(Stored data)
****

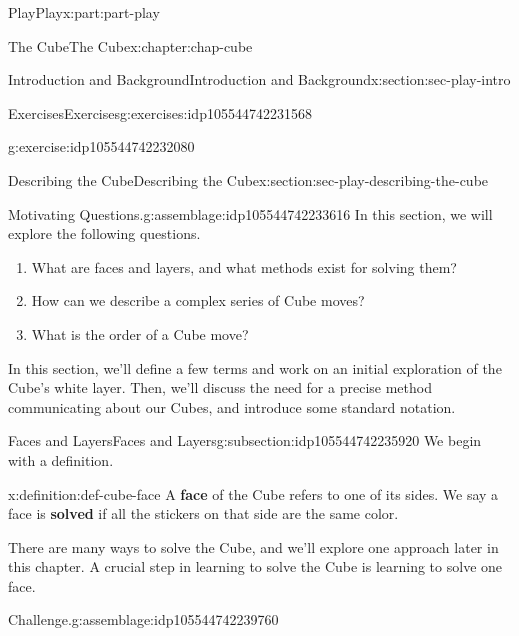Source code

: \documentclass[oneside,10pt,]{book}
\newcommand{\terminology}[1]{\textbf{#1}}
\numberwithin{equation}{section}
\begin{document}
\begin{partptx}{Play}{}{Play}{}{}{x:part:part-play}
\begin{chapterptx}{The Cube}{}{The Cube}{}{}{x:chapter:chap-cube}
\begin{sectionptx}{Introduction and Background}{}{Introduction and Background}{}{}{x:section:sec-play-intro}
\begin{exercises-subsection}{Exercises}{}{Exercises}{}{}{g:exercises:idp105544742231568}
\begin{divisionexercise}{1}{}{}{g:exercise:idp105544742232080}
\end{divisionexercise}%
\end{exercises-subsection}
\end{sectionptx}
%
%
\typeout{************************************************}
\typeout{************************************************}
%
\begin{sectionptx}{Describing the Cube}{}{Describing the Cube}{}{}{x:section:sec-play-describing-the-cube}
\begin{assemblage}{Motivating Questions.}{g:assemblage:idp105544742233616}%
In this section, we will explore the following questions. %
\begin{enumerate}
\item{}What are faces and layers, and what methods exist for solving them?%
\item{}How can we describe a complex series of Cube moves?%
\item{}What is the order of a Cube move?%
\end{enumerate}
%
\end{assemblage}
\begin{introduction}{}%
In this section, we'll define a few terms and work on an initial exploration of the Cube's white layer. Then, we'll discuss the need for a precise method communicating about our Cubes, and introduce some standard notation.%
\end{introduction}%
%
%
\typeout{************************************************}
\typeout{************************************************}
%
\begin{subsectionptx}{Faces and Layers}{}{Faces and Layers}{}{}{g:subsection:idp105544742235920}
We begin with a definition.%
\begin{definition}{}{x:definition:def-cube-face}%
%
%
%
A \terminology{face} of the Cube refers to one of its sides. We say a face is \terminology{solved} if all the stickers on that side are the same color.%
\end{definition}
There are many ways to solve the Cube, and we'll explore one approach later in this chapter. A crucial step in learning to solve the Cube is learning to solve one face.%
\begin{assemblage}{Challenge.}{g:assemblage:idp105544742239760}%

\end{assemblage}
\end{subsectionptx}
\end{sectionptx}
\end{chapterptx}
\end{partptx}
\end{document}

****

_ACTIVITY:_
Pull every line containing "explore" out of the entries.

_ANSWER BOX:_
In this section, we will explore the following questions. %
There are many ways to solve the Cube, and we'll explore one approach later in this chapter. A crucial step in learning to solve the Cube is learning to solve one face.%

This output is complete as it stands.